The ground is a thick application of white marine chalk bound in animal glue. It has suffered extensive losses in the black doublet but in the upper half of the painting it is in good condition. The thin, greyish white priming is composed of lead white with black particles, bound together in oil. Inspection with infra-red reflectography indicates that it was applied streakily (fig.3).
Infra-red reflectography (fig.3) also reveals very fine, firm, linear drawing lying beneath the paint of the face. The drawing was done on top of the priming and describes outlines rather than areas of shading; it marks out the shape and position of the features. It appears to have been done with a dry carbon point and the single, unbroken lines do not look freehand; perhaps they were transferred from a drawing that had been done from life. The iris and pupil of both eyes were originally placed in the centre of the eye, looking to the sitter’s right, and this early position is now visible as a dark pentimento at the side of the final, painted irises, which look directly at the viewer.
Generally the paint is opaque with an enamel-like surface and little discernible brushwork except in the background. Final details such as the lace trim on the ruff and the links of the gold chain were applied in thixotropic paint that has slight impasto (fig.4).2 The palette is high toned and the features of the face are defined with soft, reddish brown, linear shadows (fig.5). The artist appears to have begun the portrait by laying in the face, the ruff and the costume in thin, reddish brown oil paint, applied sketchily, especially in the face where this underpainting is confined to the shadows (fig.6). When this underpaint was dry, the visible tones of the face were applied wet-in-wet and blended together softly. The curve of eyeball was defined with a stroke of grey paint, applied wet-in-wet into the basic white and highlighted with a stroke of bright greenish blue, which probably contains azurite (fig.7).

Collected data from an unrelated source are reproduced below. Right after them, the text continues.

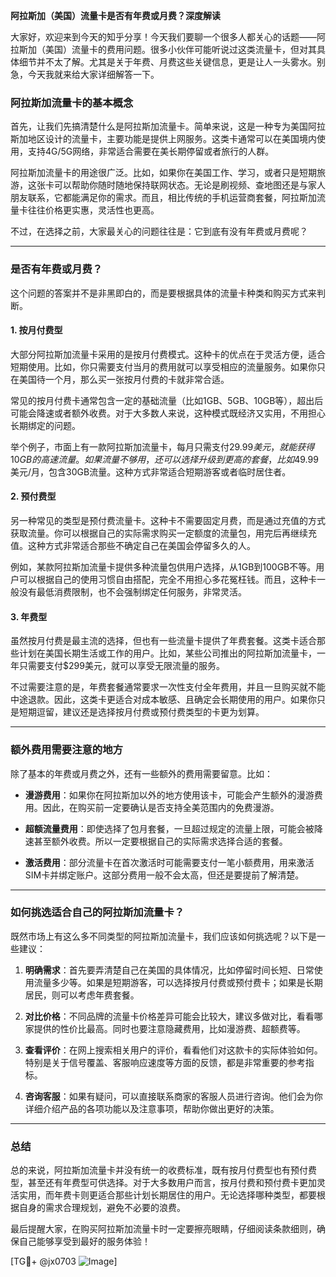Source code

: **阿拉斯加（美国）流量卡是否有年费或月费？深度解读**

大家好，欢迎来到今天的知乎分享！今天我们要聊一个很多人都关心的话题——阿拉斯加（美国）流量卡的费用问题。很多小伙伴可能听说过这类流量卡，但对其具体细节并不太了解。尤其是关于年费、月费这些关键信息，更是让人一头雾水。别急，今天我就来给大家详细解答一下。

### 阿拉斯加流量卡的基本概念

首先，让我们先搞清楚什么是阿拉斯加流量卡。简单来说，这是一种专为美国阿拉斯加地区设计的流量卡，主要功能是提供上网服务。这类卡通常可以在美国境内使用，支持4G/5G网络，非常适合需要在美长期停留或者旅行的人群。

阿拉斯加流量卡的用途很广泛。比如，如果你在美国工作、学习，或者只是短期旅游，这张卡可以帮助你随时随地保持联网状态。无论是刷视频、查地图还是与家人朋友联系，它都能满足你的需求。而且，相比传统的手机运营商套餐，阿拉斯加流量卡往往价格更实惠，灵活性也更高。

不过，在选择之前，大家最关心的问题往往是：它到底有没有年费或月费呢？

---

### 是否有年费或月费？

这个问题的答案并不是非黑即白的，而是要根据具体的流量卡种类和购买方式来判断。

#### 1. **按月付费型**
  
大部分阿拉斯加流量卡采用的是按月付费模式。这种卡的优点在于灵活方便，适合短期使用。比如，你只需要支付当月的费用就可以享受相应的流量服务。如果你只在美国待一个月，那么买一张按月付费的卡就非常合适。

常见的按月付费卡通常包含一定的基础流量（比如1GB、5GB、10GB等），超出后可能会降速或者额外收费。对于大多数人来说，这种模式既经济又实用，不用担心长期绑定的问题。

举个例子，市面上有一款阿拉斯加流量卡，每月只需支付$29.99美元，就能获得10GB的高速流量。如果流量不够用，还可以选择升级到更高的套餐，比如$49.99美元/月，包含30GB流量。这种方式非常适合短期游客或者临时居住者。

#### 2. **预付费型**

另一种常见的类型是预付费流量卡。这种卡不需要固定月费，而是通过充值的方式获取流量。你可以根据自己的实际需求购买一定额度的流量包，用完后再继续充值。这种方式非常适合那些不确定自己在美国会停留多久的人。

例如，某款阿拉斯加流量卡提供多种流量包供用户选择，从1GB到100GB不等。用户可以根据自己的使用习惯自由搭配，完全不用担心多花冤枉钱。而且，这种卡一般没有最低消费限制，也不会强制绑定任何服务，非常灵活。

#### 3. **年费型**

虽然按月付费是最主流的选择，但也有一些流量卡提供了年费套餐。这类卡适合那些计划在美国长期生活或工作的用户。比如，某些公司推出的阿拉斯加流量卡，一年只需要支付$299美元，就可以享受无限流量的服务。

不过需要注意的是，年费套餐通常要求一次性支付全年费用，并且一旦购买就不能中途退款。因此，这类卡更适合对成本敏感、且确定会长期使用的用户。如果你只是短期逗留，建议还是选择按月付费或预付费类型的卡更为划算。

---

### 额外费用需要注意的地方

除了基本的年费或月费之外，还有一些额外的费用需要留意。比如：

- **漫游费用**：如果你在阿拉斯加以外的地方使用该卡，可能会产生额外的漫游费用。因此，在购买前一定要确认是否支持全美范围内的免费漫游。
  
- **超额流量费用**：即使选择了包月套餐，一旦超过规定的流量上限，可能会被降速甚至额外收费。所以一定要根据自己的实际需求选择合适的套餐。

- **激活费用**：部分流量卡在首次激活时可能需要支付一笔小额费用，用来激活SIM卡并绑定账户。这部分费用一般不会太高，但还是要提前了解清楚。

---

### 如何挑选适合自己的阿拉斯加流量卡？

既然市场上有这么多不同类型的阿拉斯加流量卡，我们应该如何挑选呢？以下是一些建议：

1. **明确需求**：首先要弄清楚自己在美国的具体情况，比如停留时间长短、日常使用流量多少等。如果是短期游客，可以选择按月付费或预付费卡；如果是长期居民，则可以考虑年费套餐。

2. **对比价格**：不同品牌的流量卡价格差异可能会比较大，建议多做对比，看看哪家提供的性价比最高。同时也要注意隐藏费用，比如漫游费、超额费等。

3. **查看评价**：在网上搜索相关用户的评价，看看他们对这款卡的实际体验如何。特别是关于信号覆盖、客服响应速度等方面的反馈，都是非常重要的参考指标。

4. **咨询客服**：如果有疑问，可以直接联系商家的客服人员进行咨询。他们会为你详细介绍产品的各项功能以及注意事项，帮助你做出更好的决策。

---

### 总结

总的来说，阿拉斯加流量卡并没有统一的收费标准，既有按月付费型也有预付费型，甚至还有年费型可供选择。对于大多数用户而言，按月付费和预付费卡更加灵活实用，而年费卡则更适合那些计划长期居住的用户。无论选择哪种类型，都要根据自身的需求合理规划，避免不必要的浪费。

最后提醒大家，在购买阿拉斯加流量卡时一定要擦亮眼睛，仔细阅读条款细则，确保自己能够享受到最好的服务体验！

[TG💪+ @jx0703 ![Image](https://github.com/user-attachments/assets/dbca1d08-cadb-493c-b0ec-ad6f7a83f270)]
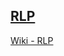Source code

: [RLP](https://epf.wiki/#/wiki/EL/data-structures?id=rlp)
--------------------------------------------------------

[Wiki - RLP](https://epf.wiki/#/wiki/EL/RLP)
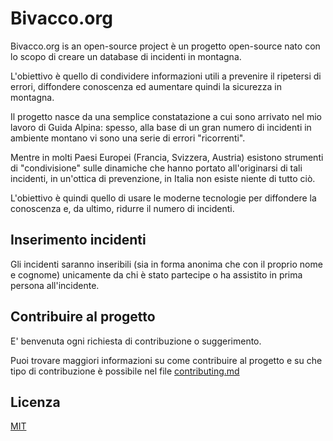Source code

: # Bivacco.org

Bivacco.org is an open-source project è un progetto open-source nato con lo scopo di creare un database di incidenti in montagna. 

L'obiettivo è quello di condividere informazioni utili a prevenire il ripetersi di errori, diffondere conoscenza ed aumentare quindi la sicurezza in montagna.  

Il progetto nasce da una semplice constatazione a cui sono arrivato nel mio lavoro di Guida Alpina: spesso, alla base di un gran numero di incidenti in ambiente montano vi sono una serie di errori "ricorrenti".  

Mentre in molti Paesi Europei (Francia, Svizzera, Austria) esistono strumenti di "condivisione" sulle dinamiche che hanno portato all'originarsi di tali incidenti, in un'ottica di prevenzione, in Italia non esiste niente di tutto ciò.

L'obiettivo è quindi quello di usare le moderne tecnologie per diffondere la conoscenza e, da ultimo, ridurre il numero di incidenti. 

## Inserimento incidenti

Gli incidenti saranno inseribili (sia in forma anonima che con il proprio nome e cognome) unicamente da chi è stato partecipe o ha assistito in prima persona all'incidente. 


## Contribuire al progetto
E' benvenuta ogni richiesta di contribuzione o suggerimento.

Puoi trovare maggiori informazioni su come contribuire al progetto e su che tipo di contribuzione è possibile nel file [contributing.md](/CONTRIBUTING.md)  

## Licenza
[MIT](https://choosealicense.com/licenses/mit/)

Elsewhere he used a sequential technique with orderly layers of opaque paint, which were left to become touch dry before the next was applied. The whole of the background area was painted dark, opaque grey (fig.8). At the same time he appears to have laid in the basis of the black costume with another, slightly different dark grey. The dark grey beneath the background is composed of black (probably bone black), lead white, vermilion, red lead, yellow ochre and traces of gypsum bound in oil. That beneath the costume appears to be lamp black mixed with small amounts of red and white pigment. This was then glazed and modulated with a more translucent black mixture, based probably on bone black. The plum coloured background paint was applied on top of the dark grey and composed of a mixture of vermilion, black (probably bone), lead white and traces of ground glass. The inscriptions on top are in lead tin yellow.3
His black doublet has suffered extensive paint loss in all areas except the collar and gold chain; two phases of much later filling and repainting compensate for the damage. The medium of the original black paint fluoresces slightly when the cross-sectional samples are viewed in UV light; this suggests an oleo-resinous binder.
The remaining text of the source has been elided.